Timeshifting

The Timeshifting page selects which content types start and stop timeshift recording.

Timeshifting is driven by playlist content types. This means the configuration depends on how the station marks tracks, jingles, promos, spots and other items in the library and Clock Formats.

Before changing this page, understand the station's delayed-broadcast workflow. The correct settings depend on where the delayed segment begins, where it should end, and which playlist items mark those points reliably.

Start Timeshift Recording

The upper section selects content types that start timeshift recording.

The default source-code configuration starts on Track. This matches a common workflow where music or program content marks the start of a delayed segment.

Select only content types that really indicate the start of the material that should be timeshifted. If the wrong type starts recording, the timeshift may begin too early or during station imaging.
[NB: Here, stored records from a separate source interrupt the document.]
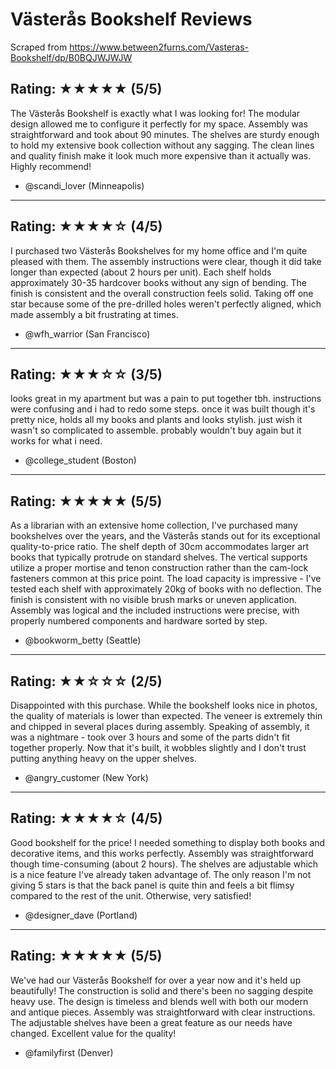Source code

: # Västerås Bookshelf Reviews

Scraped from https://www.between2furns.com/Vasteras-Bookshelf/dp/B0BQJWJWJW

## Rating: ★★★★★ (5/5)
The Västerås Bookshelf is exactly what I was looking for! The modular design allowed me to configure it perfectly for my space. Assembly was straightforward and took about 90 minutes. The shelves are sturdy enough to hold my extensive book collection without any sagging. The clean lines and quality finish make it look much more expensive than it actually was. Highly recommend!

- @scandi_lover (Minneapolis)

---

## Rating: ★★★★☆ (4/5)
I purchased two Västerås Bookshelves for my home office and I'm quite pleased with them. The assembly instructions were clear, though it did take longer than expected (about 2 hours per unit). Each shelf holds approximately 30-35 hardcover books without any sign of bending. The finish is consistent and the overall construction feels solid. Taking off one star because some of the pre-drilled holes weren't perfectly aligned, which made assembly a bit frustrating at times.

- @wfh_warrior (San Francisco)

---

## Rating: ★★★☆☆ (3/5)
looks great in my apartment but was a pain to put together tbh. instructions were confusing and i had to redo some steps. once it was built though it's pretty nice, holds all my books and plants and looks stylish. just wish it wasn't so complicated to assemble. probably wouldn't buy again but it works for what i need.

- @college_student (Boston)

---

## Rating: ★★★★★ (5/5)
As a librarian with an extensive home collection, I've purchased many bookshelves over the years, and the Västerås stands out for its exceptional quality-to-price ratio. The shelf depth of 30cm accommodates larger art books that typically protrude on standard shelves. The vertical supports utilize a proper mortise and tenon construction rather than the cam-lock fasteners common at this price point. The load capacity is impressive - I've tested each shelf with approximately 20kg of books with no deflection. The finish is consistent with no visible brush marks or uneven application. Assembly was logical and the included instructions were precise, with properly numbered components and hardware sorted by step.

- @bookworm_betty (Seattle)

---

## Rating: ★★☆☆☆ (2/5)
Disappointed with this purchase. While the bookshelf looks nice in photos, the quality of materials is lower than expected. The veneer is extremely thin and chipped in several places during assembly. Speaking of assembly, it was a nightmare - took over 3 hours and some of the parts didn't fit together properly. Now that it's built, it wobbles slightly and I don't trust putting anything heavy on the upper shelves.

- @angry_customer (New York)

---

## Rating: ★★★★☆ (4/5)
Good bookshelf for the price! I needed something to display both books and decorative items, and this works perfectly. Assembly was straightforward though time-consuming (about 2 hours). The shelves are adjustable which is a nice feature I've already taken advantage of. The only reason I'm not giving 5 stars is that the back panel is quite thin and feels a bit flimsy compared to the rest of the unit. Otherwise, very satisfied!

- @designer_dave (Portland)

---

## Rating: ★★★★★ (5/5)
We've had our Västerås Bookshelf for over a year now and it's held up beautifully! The construction is solid and there's been no sagging despite heavy use. The design is timeless and blends well with both our modern and antique pieces. Assembly was straightforward with clear instructions. The adjustable shelves have been a great feature as our needs have changed. Excellent value for the quality!

- @familyfirst (Denver)
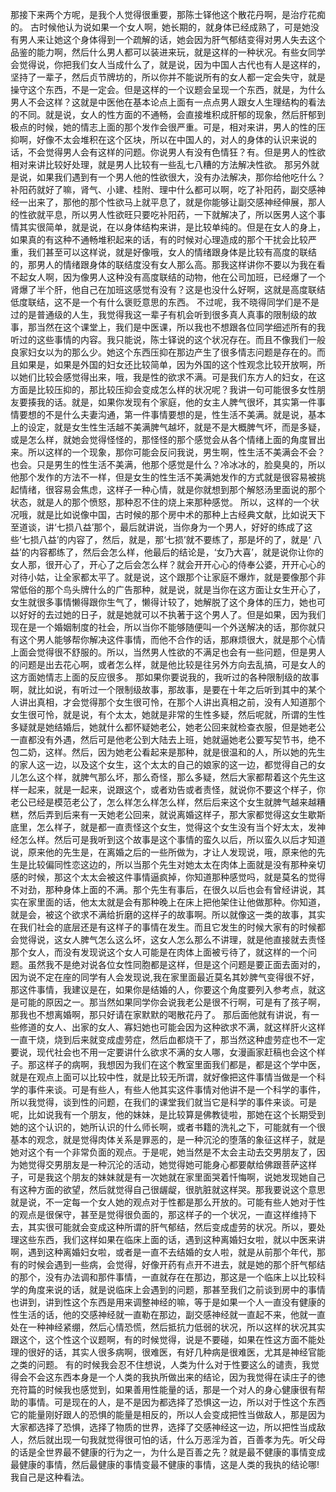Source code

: 那接下来两个方呢，是我个人觉得很重要，那陈士铎他这个散花丹啊，是治疗花痴的。
古时候他认为说如果一个女人啊，她长期的，就身体已经成熟了，可是她没有男人来让她这个身体得到一个疏解的话，她会因为肝气郁结变得对男人失去这个品鉴的能力啊，然后什么男人都可以装进来玩，就是这样的一种状况。有些女同学会觉得说，你把我们女人当成什么了，就是说，因为中国人古代也有人是这样的，坚持了一辈子，然后贞节牌坊的，所以你并不能说所有的女人都一定会失守，就是操守这个东西，不是一定会。但是这样的一个议题会呈现一个东西，就是，为什么男人不会这样？这就是中医他在基本论点上面有一点点男人跟女人生理结构的看法的不同。就是说，女人的性方面的不通畅，会直接堆积成肝郁的现象，然后肝郁到极点的时候，她的情志上面的那个发作会很严重。可是，相对来讲，男人的性的压抑啊，好像不太会堆积在这个区块，所以在中国人的，对人的身体的认识来说的话，不会觉得男人会有这样的问题。你说男人有没有色情狂？有。但是男人的性欲相对来讲比较好处理，就是男人比较有一些乱七八糟的方法解决性欲。
那另外就是说，如果我们遇到有一个男人他的性欲很大，没有办法解决，那你给他吃什么？补阳药就好了嘛，肾气、小建、桂附、理中什么都可以啊，吃了补阳药，副交感神经一出来了，那他的那个性欲马上就平息了，就是你能够让副交感神经伸展，那人的性欲就平息，所以男人性欲旺只要吃补阳药，一下就解决了，所以医男人这个事情其实很简单，就是说，在以身体结构来讲，是比较单纯的。但是在女人的身上，如果真的有这种不通畅堆积起来的话，有的时候对心理造成的那个干扰会比较严重，我们甚至可以这样说，就是好像哦，女人的情绪跟身体是比较有高度的联结的，那男人的情绪跟身体的联结度没有女人那么高。那我这样讲你不要以为我在看不起女人啊，因为像男人这种没有高度联结的动物，他在公司加班，已经爆了一个肾爆了半个肝，他自己在加班这感觉有没有？这是也没什么好啊，这就是高度联结低度联结，这不是一个有什么褒贬意思的东西。
不过呢，我不晓得同学们是不是过的是普通级的人生，我觉得我这一辈子有机会听到很多真人真事的限制级的故事，那当然在这个课堂上，我们是中医课，所以我也不想跟各位同学细述所有的我听过的这些事情的内容。我只能说，陈士铎说的这个状况存在。而且不像我们一般良家妇女以为的那么少。她这个东西压抑在那边产生了很多情志问题是存在的。而且如果是，如果是外国的妇女还比较简单，因为外国的这个性观念比较开放啊，所以她们比较会感觉得出来，哦，我是性的欲求不满。可是我们东方人的妇女，在这方面是比较压抑的，那比较压抑会变成怎么样的状况呢？我讲一句可能很多女性朋友要揍我的话。就是，如果你发现有个家庭，他的女主人脾气很坏，其实第一件事情要想的不是什么夫妻沟通，第一件事情要想的是，性生活不美满。就是说，基本上的设定，就是女生性生活越不美满脾气越坏，就是不是大概脾气坏，而是多疑，或是怎么样，就她会觉得怪怪的，那怪怪的那个感觉会从各个情绪上面的角度冒出来。所以这样的一个现象，那你可能会反问我说，男生啊，性生活不美满会不会？也会。只是男生的性生活不美满，他那个感觉是什么？冷冰冰的，脸臭臭的，所以他那个发作的方法不一样，但是女生的性生活不美满她发作的方式就是很容易被挑起情绪，很容易会焦虑，这样子一种心情，就是你就想到那个解怒汤里面说的那个状态，就是人的那个愤怒，那种忍不住的烧上来那种感觉。
所以，这样的一个状况哦，就是比如说像中国，古时候的那个房中术的那种上古经典文献，比如说天下至道谈，讲‘七损八益’那个，最后就讲说，当你身为一个男人，好好的练成了这些‘七损八益’的内容了，然后，就是，那‘七损’就不要练了，那是坏的了，就是‘ 八益’的内容都练了，然后会怎么样，他最后的结论是，‘女乃大喜’，就是说你让你的女人那，很开心了，开心了之后会怎么样？就会开开心心的侍奉公婆，开开心心的对待小姑，让全家都太平了。就是说，这个跟那个让家庭不爆炸，就是要像那个非常低俗的那个鸟头牌什么的广告那种，就是说，就是当你在这方面让女生开心了，女生就很多事情懒得跟你生气了，懒得计较了，她解脱了这个身体的压力，她也可以好好的去过她的日子，就是她就可以不执著于这个男人了。但是如果，因为我们现在是一个婚姻制度的社会，所以当你不能够随便叫一个外送解决的话，那你就只有这个男人能够帮你解决这件事情，而他不合作的话，那麻烦很大，就是那个心情上面会觉得很不舒服的。所以，当然男人性欲的不满足也会有一些问题，但是男人的问题是出去花心啊，或者怎么样，就是他比较是往另外方向去乱搞，可是女人的这方面她情志上面的反应很多。
那如果你要说我的，我听过的各种限制级的故事啊，就比如说，有听过一个限制级故事，那故事，是要在十年之后听到其中的某个人讲出真相，才会觉得那个女生很可怜，在那个人讲出真相之前，没有人知道那个女生很可怜，就是说，有个太太，她就是非常的生性多疑，然后呢就，所谓的生性多疑就是她结婚后，她就什么都怀疑她老公，她老公回来就检查衣服，但是她老公一直都没有外遇，然后可是他老公到大陆去上班，她就逼她老公要写契节书，绝不包二奶，这样。然后，因为她老公看起来是那种，就是很温和的人，所以她的先生的家人这一边，以及这个女生，这个太太的自己的娘家的这一边，都觉得自己的女儿怎么这个样，就脾气那么坏，那么奇怪，那么多疑，然后大家都帮着这个先生这样一起来，就是一起来，说跟这个，或者劝告或者责怪，就说你不要这个样子，你老公已经是模范老公了，怎么样怎么样怎么样，然后后来这个女生就脾气越来越糟糕，然后弄到后来有一天她老公回来，就说离婚这样子，那大家都觉得这女生歇斯底里，怎么样子，就是都一直责怪这个女生，觉得这个女生没有当个好太太，发神经怎么样。然后可是我听到这个故事是这个事情的蛮久以后，所以蛮久以后才知道说，原来他的先生是，在离婚之后的一些所做为，才让人发现说，哦，原来他的先生是比较偏同性恋这边的，所以当那个先生对她太太在肉体上面就是没有那种亲切感的时候，那这个太太会被这件事情逼疯掉，你知道那种感觉吗，就是莫名的觉得不对劲，那种身体上面的不满。那个先生有事后，在很久以后也会有曾经讲说，其实在家里面的话，他太太就是会有那种晚上在床上把他架住让他做那种。你知道，就是会，被这个欲求不满给折磨的这样子的故事啊。所以就像这一类的故事，其实在我们社会的底层还是有这样子的事情在发生。而且它发生的时候大家有的时候都会觉得说，这女人脾气怎么这么坏，这女人怎么那么不讲理，就是他直接就去责怪那个女人，而没有发现说这个女人可能是在肉体上面被亏待了，就这样的一个问题。虽然我不是绝对说各位女性同胞都是这样，但是这个问题是要正面去面对的，因为说不定在座的同学有人会发现说,我在家里面最近莫名其妙脾气变得很不好，那这件事情，我建议是在，如果你是结婚的人，你要这个角度要列入参考点，就这是可能的原因之一。那当然如果同学你会说我老公是很不行啊，可是有了孩子啊，那我也不想离婚啊，那只好请在家默默的喝散花丹了。
那后面他就有讲说，有一些修道的女人、出家的女人、寡妇她也可能会因为这种欲求不满，就这样肝火这样一直干烧，烧到后来就变成虚劳症，然后血都烧干了，那当然这种虚劳症也不一定要说，现代社会也不用一定要讲什么欲求不满的女人哪，女漫画家赶稿也会这个样子。那这样子的病啊，我想因为我们在这个教室里面我们都是，都是这个学中医，就是在观点上面可以比较中性，就是比较无所谓，就好像把这件事情当做是一个科学的事件来谈。可是有些人，有些人他其实这件事情对他讲不是一个科学的事件，所以我觉得，谈到性的问题，在我们的课堂我们就当它是科学的事件来谈。可是呢，比如说我有一个朋友，他的妹妹，是比较算是佛教徒啦，那她在这个长期受到她的这个认识的，她所认识的什么师长啊，或者书籍的洗礼之下，可能就有一个很基本的观念，就是觉得肉体关系是罪恶的，是一种沉沦的堕落的象征这样子，就是她对这个有一个非常负面的观点。于是呢，她当然是不太会主动去交男朋友了，因为她觉得交男朋友是一种沉沦的活动，她觉得她可能身心都要献给佛跟菩萨这样子，可是我这个朋友的妹妹就是有一次她就在家里面哭着忏悔啊，说她发现她自己有这种方面的欲望，然后就觉得自己很龌龊，很肮脏就这样哭。那我要说这个意思就是说，不一定每一个女人她的观点对于性都是那么开放的。可能有些人她对于性的观点是很保守，甚至是觉得很负面的，那这样子的一个状况，一直这样维持下去，其实很可能就会变成这种所谓的肝气郁结，然后变成虚劳的状况。所以，要处理这些东西，我们这样如果在临床上面的话，遇到这种离婚妇女啦，就以中医来讲啊，遇到这种离婚妇女啦，或者是一直不去结婚的女人啦，就是从前那个年代，那有的时候会遇到一些病，会觉得，好像开药有点开不进去，就是她的那个肝气郁结的那个，没有办法调和那件事情，一直就存在在那边，那这是一个临床上以比较科学的角度来说的话，就是说临床上会遇到的问题，那甚至我们之前谈到房中的事情也讲到，讲到性这个东西是用来调整神经的嘛，等于是如果一个人一直没有健康的性生活的话，他的交感神经就一直勒在那边，副交感神经就一直起不来，他就一直处在一种神经紧绷，然后心情恐慌，然后抵抗力低弱的状况，所以这样的状况其实跟这个，这个性这个议题啊，有的时候觉得，说是不要碰，如果在性这方面不能处理的很好的话，其实人很多病啊，很难医，有好几种病是很难医，尤其是神经官能之类的问题。
有的时候我会忍不住想说，人类为什么对于性要这么的谴责，我觉得会不会这东西本身是一个人类的我执所做出来的结论，因为我觉得在读庄子的徳充符篇的时候我也感觉到，如果善用性能量的话，那是一个对人的身心健康很有帮助的事情。可是现在的人，是不是因为都选择了恐惧这一边，所以对于性这个东西它的能量刚好跟人的恐惧的能量是相反的，所以人会变成把性当做敌人，那是因为大家都选择了恐惧，选择了物质的世界，选择了交感神经这一边，所以把性当成敌人，然后就出现一句我就觉得很可怕的话，什么万恶淫为首，百善孝为先。听父母的话是全世界最不健康的行为之一，为什么是百善之先？就是最不健康的事情变成最健康的事情，然后最健康的事情变最不健康的事情，这是人类的我执的结论哪!我自己是这种看法。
Use a start content type that appears predictably in the relevant Clock Format. If the first item of the segment is sometimes a track and sometimes a live source, promo or special item, review whether the content type plan is stable enough for automatic timeshifting.

Stop Timeshift Recording

The lower section selects content types that stop timeshift recording when those items are used as fill-out items.

The default source-code configuration stops on Jingle, Promo and Spot.

Stop behavior is commonly connected to fill-out items, because these items mark a point where the delayed workflow can be closed or handed back.

Choose stop content types that really mark the end of the delayed segment. If a stop type also appears inside the delayed content, the recording may close too early.

Content-Type Discipline

Timeshifting depends on correct content types in playlists and Clock Formats. Review these settings before special programming.

If a Clock Format changes content types around a live or delayed segment, timeshift recording may start or stop at a different moment than expected.

Do not use a broad content type such as Miscellaneous for timeshift markers unless the station has a strict rule for what that type means. A broad type can accidentally start or stop timeshifting for unrelated one-off items.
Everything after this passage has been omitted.